From: Mikhael Goikhman
Subject: Re: [Gnu-arch-users] Storage efficiency of revlibs
Date: Wed, 7 Dec 2005 22:49:03 +0000
User-agent: Mutt/1.4.2.1i

On 07 Dec 2005 14:05:51 +0100, Ludovic Courtès wrote:
> 
> Conclusion:
> 
>   On projects with a small fraction of modified files per revision, the
>   revlib technique yields a (slightly) better compression ratio than
>   tar+gz of each revlib.

This looks theoretically expected, but I am not sure you did enough
experimentation with your project to make such conclusion. Try this: go
to some advanced revision, say patch-300, and post two numbers, "du -s"
and the size of tar.gz of your revlib revision tree without ,,* files.
The numbers for archzoom tree are:

  % revision=archzoom--devel--0--patch-300
  % cd `tla library-find $revision`/..
  % tar cf - --exclude $revision/,,patch-set --exclude $revision/,,index \
    --exclude $revision/,,index-by-name $revision | gzip -9 >$revision.tar.gz
  % du -s --block-size=1 $revision
  % ls -s --block-size=1 $revision.tar.gz
  3403776 archzoom--devel--0--patch-300
  163840 archzoom--devel--0--patch-300.tar.gz

The ratio is 21. There is a small, but increasing gain when compared with
earlier revisions (18), in particular because {arch} contains a lot of
small files that are compressed nicely. Probably better than hardlinking.

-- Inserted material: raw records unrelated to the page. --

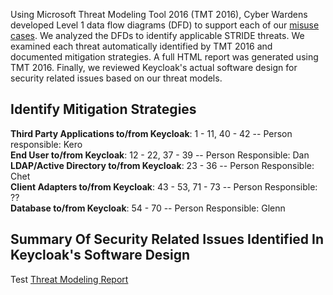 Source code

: Using Microsoft Threat Modeling Tool 2016 (TMT 2016), Cyber Wardens developed Level 1 data flow diagrams (DFD) to support each of our <a href="https://github.com/DanielLucier/CYBER8420-SemesterProject/tree/master/MisuseCases">misuse cases</a>. We analyzed the DFDs to identify applicable STRIDE threats. We examined each threat automatically identified by TMT 2016 and documented mitigation strategies. A full HTML report was generated using TMT 2016. Finally, we reviewed Keycloak's actual software design for security related issues based on our threat models.

Identify Mitigation Strategies
------------------------------

<strong>Third Party Applications to/from Keycloak</strong>: 1 - 11, 40 - 42 -- Person responsible: Kero
<br /><strong>End User to/from Keycloak</strong>: 12 - 22, 37 - 39 -- Person Responsible: Dan
<br /><strong>LDAP/Active Directory to/from Keycloak</strong>: 23 - 36 -- Person Responsible: Chet
<br /><strong>Client Adapters to/from Keycloak</strong>: 43 - 53, 71 - 73 -- Person Responsible: ??
<br /><strong>Database to/from Keycloak</strong>: 54 - 70 -- Person Responsible: Glenn

Summary Of Security Related Issues Identified In Keycloak's Software Design
----------------------------------------------------------------------------



Test
<a href = "https://github.com/DanielLucier/CYBER8420-SemesterProject/blob/master/ThreatModels/Keycloak-Threat-Report.html">Threat Modeling Report</a>
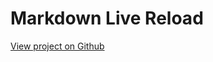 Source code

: Markdown Live Reload
====================

[View project on Github](https://github.com/neilrussell6/vuejs-markdown-live-reload)

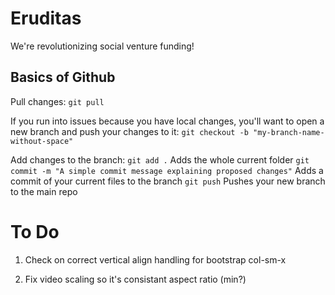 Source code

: # Eruditas

We're revolutionizing social venture funding!

## Basics of Github

Pull changes:
`git pull`

If you run into issues because you have local changes, you'll want to open a new branch and push your changes to it:
`git checkout -b "my-branch-name-without-space"`

Add changes to the branch:
`git add .` Adds the whole current folder
`git commit -m "A simple commit message explaining proposed changes"` Adds a commit of your current files to the branch
`git push` Pushes your new branch to the main repo

# To Do
1. Check on correct vertical align handling for bootstrap col-sm-x

2. Fix video scaling so it's consistant aspect ratio (min?) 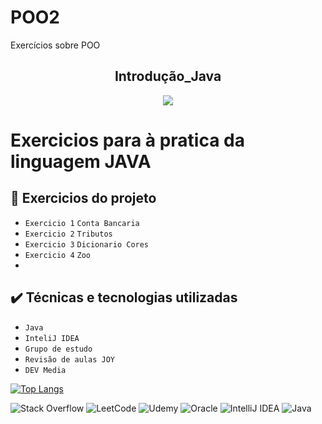 # POO2
Exercícios sobre POO
<h2 align="center">Introdução_Java</h2>


<p align="center">
<img src="https://img.shields.io/badge/Status-Programador_em_Desenvolvimento-orange"></p>

# <p>Exercicios para à pratica da linguagem JAVA</p>

## 🔨 Exercicios do projeto

- `Exercicio 1` `Conta Bancaria`
- `Exercicio 2` `Tributos`
- `Exercicio 3` `Dicionario Cores`
- `Exercicio 4` `Zoo`
- 
## ✔️ Técnicas e tecnologias utilizadas

- ``Java ``
- ``InteliJ IDEA``
- ``Grupo de estudo``
- ``Revisão de aulas JOY ``
- ``DEV Media``

[![Top Langs](https://github-readme-stats.vercel.app/api/top-langs/?username=WellZup&layout=compact)](https://github.com/WellZup/github-readme-stats)

![Stack Overflow](https://img.shields.io/badge/-Stackoverflow-FE7A16?style=for-the-badge&logo=stack-overflow&logoColor=white)
![LeetCode](https://img.shields.io/badge/LeetCode-000000?style=for-the-badge&logo=LeetCode&logoColor=#d16c06)
![Udemy](https://img.shields.io/badge/Udemy-A435F0?style=for-the-badge&logo=Udemy&logoColor=white)
![Oracle](https://img.shields.io/badge/Oracle-F80000?style=for-the-badge&logo=oracle&logoColor=white)
![IntelliJ IDEA](https://img.shields.io/badge/IntelliJIDEA-000000.svg?style=for-the-badge&logo=intellij-idea&logoColor=white)
![Java](https://img.shields.io/badge/java-%23ED8B00.svg?style=for-the-badge&logo=openjdk&logoColor=white)



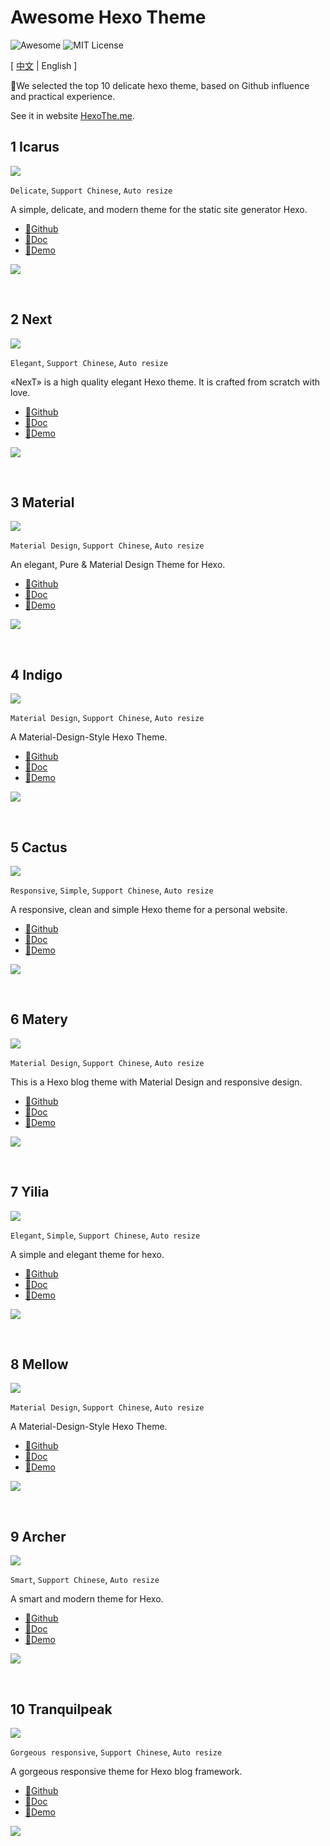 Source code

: # Awesome Hexo Theme

![Awesome](https://cdn.rawgit.com/sindresorhus/awesome/d7305f38d29fed78fa85652e3a63e154dd8e8829/media/badge.svg)
![MIT License](https://img.shields.io/badge/license-MIT-green.svg)

[ [中文](./README.md) | English ]

🌟We selected the top 10 delicate hexo theme, based on Github influence and practical experience.

See it in website [HexoThe.me](https://hexothe.me).

## 1 Icarus

![](https://img.shields.io/github/stars/ppoffice/hexo-theme-icarus.svg)

`Delicate`, `Support Chinese`, `Auto resize`

A simple, delicate, and modern theme for the static site generator Hexo.

- [🔗Github](https://github.com/ppoffice/hexo-theme-icarus)
- [🔗Doc](https://blog.zhangruipeng.me/hexo-theme-icarus/categories/)
- [🔗Demo](https://blog.zhangruipeng.me/hexo-theme-icarus/)

![](https://www.hexothe.me/image/pre-load/ppoffice_hexo-theme-icarus.png)

<br>

## 2 Next

![](https://img.shields.io/github/stars/theme-next/hexo-theme-next.svg)

`Elegant`, `Support Chinese`, `Auto resize`

«NexT» is a high quality elegant Hexo theme. It is crafted from scratch with love.

- [🔗Github](https://github.com/theme-next/hexo-theme-next)
- [🔗Doc](http://theme-next.iissnan.com/)
- [🔗Demo](https://theme-next.org/)

![](https://www.hexothe.me/image/pre-load/theme-next_hexo-theme-next.png)

<br>

## 3 Material

![](https://img.shields.io/github/stars/viosey/hexo-theme-material.svg)

`Material Design`, `Support Chinese`, `Auto resize`

An elegant, Pure & Material Design Theme for Hexo.

- [🔗Github](https://github.com/viosey/hexo-theme-material)
- [🔗Doc](https://material.viosey.com/docs/)
- [🔗Demo](https://liyin.date/)

![](https://www.hexothe.me/image/pre-load/viosey_hexo-theme-material.png)

<br>

## 4 Indigo

![](https://img.shields.io/github/stars/yscoder/hexo-theme-indigo.svg)

`Material Design`, `Support Chinese`, `Auto resize`

A Material-Design-Style Hexo Theme.

- [🔗Github](https://github.com/yscoder/hexo-theme-indigo)
- [🔗Doc](https://github.com/yscoder/hexo-theme-indigo/wiki)
- [🔗Demo](https://yscoder.github.io/)

![](https://www.hexothe.me/image/pre-load/yscoder_hexo-theme-indigo.png)

<br>

## 5 Cactus

![](https://img.shields.io/github/stars/probberechts/hexo-theme-cactus.svg)

`Responsive`, `Simple`, `Support Chinese`, `Auto resize`

A responsive, clean and simple Hexo theme for a personal website.

- [🔗Github](https://github.com/probberechts/hexo-theme-cactus)
- [🔗Doc](https://github.com/probberechts/hexo-theme-cactus)
- [🔗Demo](https://probberechts.github.io/hexo-theme-cactus/)

![](https://www.hexothe.me/image/pre-load/probberechts_hexo-theme-cactus.png)

<br>

## 6 Matery

![](https://img.shields.io/github/stars/blinkfox/hexo-theme-matery.svg)

`Material Design`, `Support Chinese`, `Auto resize`

This is a Hexo blog theme with Material Design and responsive design.

- [🔗Github](https://github.com/blinkfox/hexo-theme-matery)
- [🔗Doc](https://github.com/blinkfox/hexo-theme-matery/blob/master/README_CN.md)
- [🔗Demo](https://blinkfox.github.io/)

![](https://www.hexothe.me/image/pre-load/blinkfox_hexo-theme-matery.png)

<br>

## 7 Yilia

![](https://img.shields.io/github/stars/litten/hexo-theme-yilia.svg)

`Elegant`, `Simple`, `Support Chinese`, `Auto resize`

A simple and elegant theme for hexo.

- [🔗Github](https://github.com/litten/hexo-theme-yilia)
- [🔗Doc](https://github.com/litten/hexo-theme-yilia/wiki)
- [🔗Demo](http://litten.me/)

![](https://www.hexothe.me/image/pre-load/litten_hexo-theme-yilia.png)

<br>

## 8 Mellow

![](https://img.shields.io/github/stars/codefine/hexo-theme-mellow.svg)

`Material Design`, `Support Chinese`, `Auto resize`

A Material-Design-Style Hexo Theme.

- [🔗Github](https://github.com/codefine/hexo-theme-mellow)
- [🔗Doc](https://github.com/codefine/hexo-theme-mellow/wiki)
- [🔗Demo](https://hexo.lujingtao.com/)

![](https://www.hexothe.me/image/pre-load/codefine_hexo-theme-mellow.png)

<br>

## 9 Archer

![](https://img.shields.io/github/stars/fi3ework/hexo-theme-archer.svg)

`Smart`, `Support Chinese`, `Auto resize`

A smart and modern theme for Hexo.

- [🔗Github](https://github.com/fi3ework/hexo-theme-archer)
- [🔗Doc](https://github.com/fi3ework/hexo-theme-archer/blob/master/docs/develop-guide-zh.md)
- [🔗Demo](http://firework.studio/archer-demo/)

![](https://www.hexothe.me/image/pre-load/fi3ework_hexo-theme-archer.png)

<br>

## 10 Tranquilpeak

![](https://img.shields.io/github/stars/LouisBarranqueiro/hexo-theme-tranquilpeak.svg)

`Gorgeous responsive`, `Support Chinese`, `Auto resize`

A gorgeous responsive theme for Hexo blog framework.

- [🔗Github](https://github.com/LouisBarranqueiro/hexo-theme-tranquilpeak)
- [🔗Doc](https://github.com/LouisBarranqueiro/hexo-theme-tranquilpeak)
- [🔗Demo](https://louisbarranqueiro.github.io/hexo-theme-tranquilpeak/)

![](https://www.hexothe.me/image/pre-load/LouisBarranqueiro_hexo-theme-tranquilpeak.png)

<br>
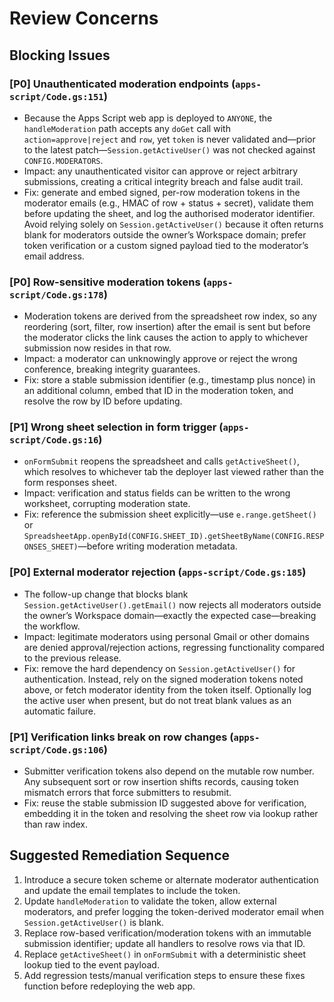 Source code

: # Review Concerns

## Blocking Issues

### [P0] Unauthenticated moderation endpoints (`apps-script/Code.gs:151`)
- Because the Apps Script web app is deployed to `ANYONE`, the `handleModeration` path accepts any `doGet` call with `action=approve|reject` and `row`, yet `token` is never validated and—prior to the latest patch—`Session.getActiveUser()` was not checked against `CONFIG.MODERATORS`.
- Impact: any unauthenticated visitor can approve or reject arbitrary submissions, creating a critical integrity breach and false audit trail.
- Fix: generate and embed signed, per-row moderation tokens in the moderator emails (e.g., HMAC of row + status + secret), validate them before updating the sheet, and log the authorised moderator identifier. Avoid relying solely on `Session.getActiveUser()` because it often returns blank for moderators outside the owner’s Workspace domain; prefer token verification or a custom signed payload tied to the moderator’s email address.

### [P0] Row-sensitive moderation tokens (`apps-script/Code.gs:178`)
- Moderation tokens are derived from the spreadsheet row index, so any reordering (sort, filter, row insertion) after the email is sent but before the moderator clicks the link causes the action to apply to whichever submission now resides in that row.
- Impact: a moderator can unknowingly approve or reject the wrong conference, breaking integrity guarantees.
- Fix: store a stable submission identifier (e.g., timestamp plus nonce) in an additional column, embed that ID in the moderation token, and resolve the row by ID before updating.

### [P1] Wrong sheet selection in form trigger (`apps-script/Code.gs:16`)
- `onFormSubmit` reopens the spreadsheet and calls `getActiveSheet()`, which resolves to whichever tab the deployer last viewed rather than the form responses sheet.
- Impact: verification and status fields can be written to the wrong worksheet, corrupting moderation state.
- Fix: reference the submission sheet explicitly—use `e.range.getSheet()` or `SpreadsheetApp.openById(CONFIG.SHEET_ID).getSheetByName(CONFIG.RESPONSES_SHEET)`—before writing moderation metadata.

### [P0] External moderator rejection (`apps-script/Code.gs:185`)
- The follow-up change that blocks blank `Session.getActiveUser().getEmail()` now rejects all moderators outside the owner’s Workspace domain—exactly the expected case—breaking the workflow.
- Impact: legitimate moderators using personal Gmail or other domains are denied approval/rejection actions, regressing functionality compared to the previous release.
- Fix: remove the hard dependency on `Session.getActiveUser()` for authentication. Instead, rely on the signed moderation tokens noted above, or fetch moderator identity from the token itself. Optionally log the active user when present, but do not treat blank values as an automatic failure.

### [P1] Verification links break on row changes (`apps-script/Code.gs:106`)
- Submitter verification tokens also depend on the mutable row number. Any subsequent sort or row insertion shifts records, causing token mismatch errors that force submitters to resubmit.
- Fix: reuse the stable submission ID suggested above for verification, embedding it in the token and resolving the sheet row via lookup rather than raw index.

## Suggested Remediation Sequence
1. Introduce a secure token scheme or alternate moderator authentication and update the email templates to include the token.
2. Update `handleModeration` to validate the token, allow external moderators, and prefer logging the token-derived moderator email when `Session.getActiveUser()` is blank.
3. Replace row-based verification/moderation tokens with an immutable submission identifier; update all handlers to resolve rows via that ID.
4. Replace `getActiveSheet()` in `onFormSubmit` with a deterministic sheet lookup tied to the event payload.
5. Add regression tests/manual verification steps to ensure these fixes function before redeploying the web app.
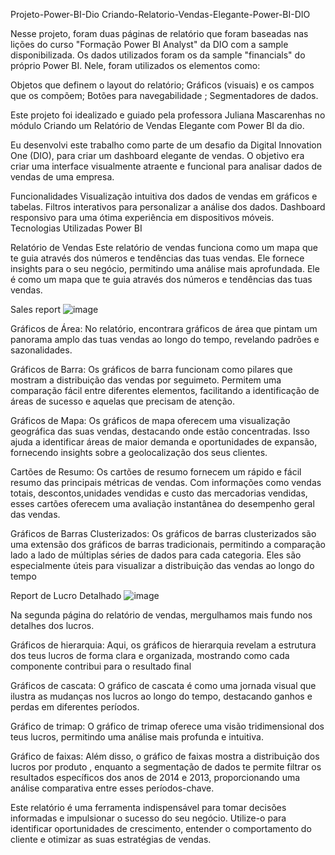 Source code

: Projeto-Power-BI-Dio
Criando-Relatorio-Vendas-Elegante-Power-BI-DIO

Nesse projeto, foram duas páginas de relatório que foram baseadas nas lições do curso "Formação Power BI Analyst" da DIO com a sample disponibilizada. Os dados utilizados foram os da sample "financials" do próprio Power BI.
Nele, foram utilizados os elementos como:

Objetos que definem o layout do relatório;
Gráficos (visuais) e os campos que os compõem;
Botões para navegabilidade ;
Segmentadores de dados.

Este projeto foi idealizado e guiado pela professora Juliana Mascarenhas no módulo Criando um Relatório de Vendas Elegante com Power BI da dio.

Eu desenvolvi este trabalho como parte de um desafio da Digital Innovation One (DIO), para criar um dashboard elegante de vendas. O objetivo era criar uma interface visualmente atraente e funcional para analisar dados de vendas de uma empresa.

Funcionalidades
Visualização intuitiva dos dados de vendas em gráficos e tabelas.
Filtros interativos para personalizar a análise dos dados.
Dashboard responsivo para uma ótima experiência em dispositivos móveis.
Tecnologias Utilizadas
Power BI

Relatório de Vendas
Este relatório de vendas funciona como um mapa que te guia através dos números e tendências das tuas vendas. Ele fornece insights para o seu negócio, permitindo uma análise mais aprofundada. Ele é como um mapa que te guia através dos números e tendências das tuas vendas.

Sales report
![image](https://github.com/Debora-Maria/Projeto-Power-BI-Dio/assets/141176244/7b1feb07-86b1-4f8b-bbf5-74ff3c75c417)


Gráficos de Área:
No relatório, encontrara gráficos de área que pintam um panorama amplo das tuas vendas ao longo do tempo, revelando padrões e sazonalidades.

Gráficos de Barra:
Os gráficos de barra funcionam como pilares que mostram a distribuição das vendas por seguimeto. Permitem uma comparação fácil entre diferentes elementos, facilitando a identificação de áreas de sucesso e aquelas que precisam de atenção.

Gráficos de Mapa:
Os gráficos de mapa oferecem uma visualização geográfica das suas vendas, destacando onde estão concentradas. Isso ajuda a identificar áreas de maior demanda e oportunidades de expansão, fornecendo insights sobre a geolocalização dos seus clientes.

Cartões de Resumo:
Os cartões de resumo fornecem um rápido e fácil resumo das principais métricas de vendas. Com informações como vendas totais, descontos,unidades vendidas e custo das mercadorias vendidas, esses cartões oferecem uma avaliação instantânea do desempenho geral das vendas.

Gráficos de Barras Clusterizados:
Os gráficos de barras clusterizados são uma extensão dos gráficos de barras tradicionais, permitindo a comparação lado a lado de múltiplas séries de dados para cada categoria. Eles são especialmente úteis para visualizar a distribuição das vendas ao longo do tempo

Report de Lucro Detalhado
![image](https://github.com/Debora-Maria/Projeto-Power-BI-Dio/assets/141176244/96956235-e454-4d66-81d1-0e73fc112097)


Na segunda página do relatório de vendas, mergulhamos mais fundo nos detalhes dos lucros.

Gráficos de hierarquia:
Aqui, os gráficos de hierarquia revelam a estrutura dos teus lucros de forma clara e organizada, mostrando como cada componente contribui para o resultado final

Gráficos de cascata:
O gráfico de cascata é como uma jornada visual que ilustra as mudanças nos lucros ao longo do tempo, destacando ganhos e perdas em diferentes períodos.

Gráfico de trimap:
O gráfico de trimap oferece uma visão tridimensional dos teus lucros, permitindo uma análise mais profunda e intuitiva.

Gráfico de faixas:
Além disso, o gráfico de faixas mostra a distribuição dos lucros por produto , enquanto a segmentação de dados te permite filtrar os resultados específicos dos anos de 2014 e 2013, proporcionando uma análise comparativa entre esses períodos-chave.

Este relatório é uma ferramenta indispensável para tomar decisões informadas e impulsionar o sucesso do seu negócio. Utilize-o para identificar oportunidades de crescimento, entender o comportamento do cliente e otimizar as suas estratégias de vendas.
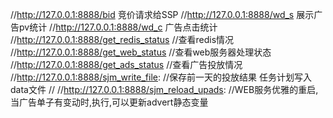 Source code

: 
//http://127.0.0.1:8888/bid   竞价请求给SSP
//http://127.0.0.1:8888/wd_s  展示广告pv统计 
//http://127.0.0.1:8888/wd_c  广告点击统计 
//http://127.0.0.1:8888/get_redis_status   //查看redis情况
//http://127.0.0.1:8888/get_web_status    //查看web服务器处理状态
//http://127.0.0.1:8888/get_ads_status     //查看广告投放情况
//http://127.0.0.1:8888/sjm_write_file:       //保存前一天的投放结果    任务计划写入data文件
//
//http://127.0.0.1:8888/sjm_reload_upads:       //WEB服务优雅的重启,当广告单子有变动时,执行,可以更新advert静态变量
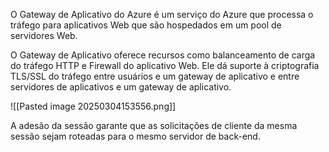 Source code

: O Gateway de Aplicativo do Azure é um serviço do Azure que processa o tráfego para aplicativos Web que são hospedados em um pool de servidores Web.

O Gateway de Aplicativo oferece recursos como balanceamento de carga do tráfego HTTP e Firewall do aplicativo Web. Ele dá suporte à criptografia TLS/SSL do tráfego entre usuários e um gateway de aplicativo e entre servidores de aplicativos e um gateway de aplicativo.

![[Pasted image 20250304153556.png]]

A adesão da sessão garante que as solicitações de cliente da mesma sessão sejam roteadas para o mesmo servidor de back-end.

> On a project with a certain number of files, most of which remain
> identical across revisions, revlib can achieve compression not
> achievable otherwise: it can compress /across/ revisions.

Please don't forget that a hardlink costs more than 0, and also that for
every merged external revision there are at least 2 more files, in {arch}
and ,,patch-log/, and possibly new subdirs too (not hardlink-able). So
any nice theory should be verified against the real numbers.

> The most efficient solution would consist in augmenting the revlib
> technique by gzipping each file individually.

For me (and for du/rm) it is not the size, but number of inodes that is
more important, so this very CPU expensive solution would not solve much.

> BTW, as Stefan noted, comparing cachedrevs and revlibs would only make
> sense if cachedrevs could be used as transparently as revlibs.

I argued against automatic revlib, but not against a user controllable
revlib. It is a reasonable _optional_ disk-space-for-speed optimization.

Regards,
Mikhael.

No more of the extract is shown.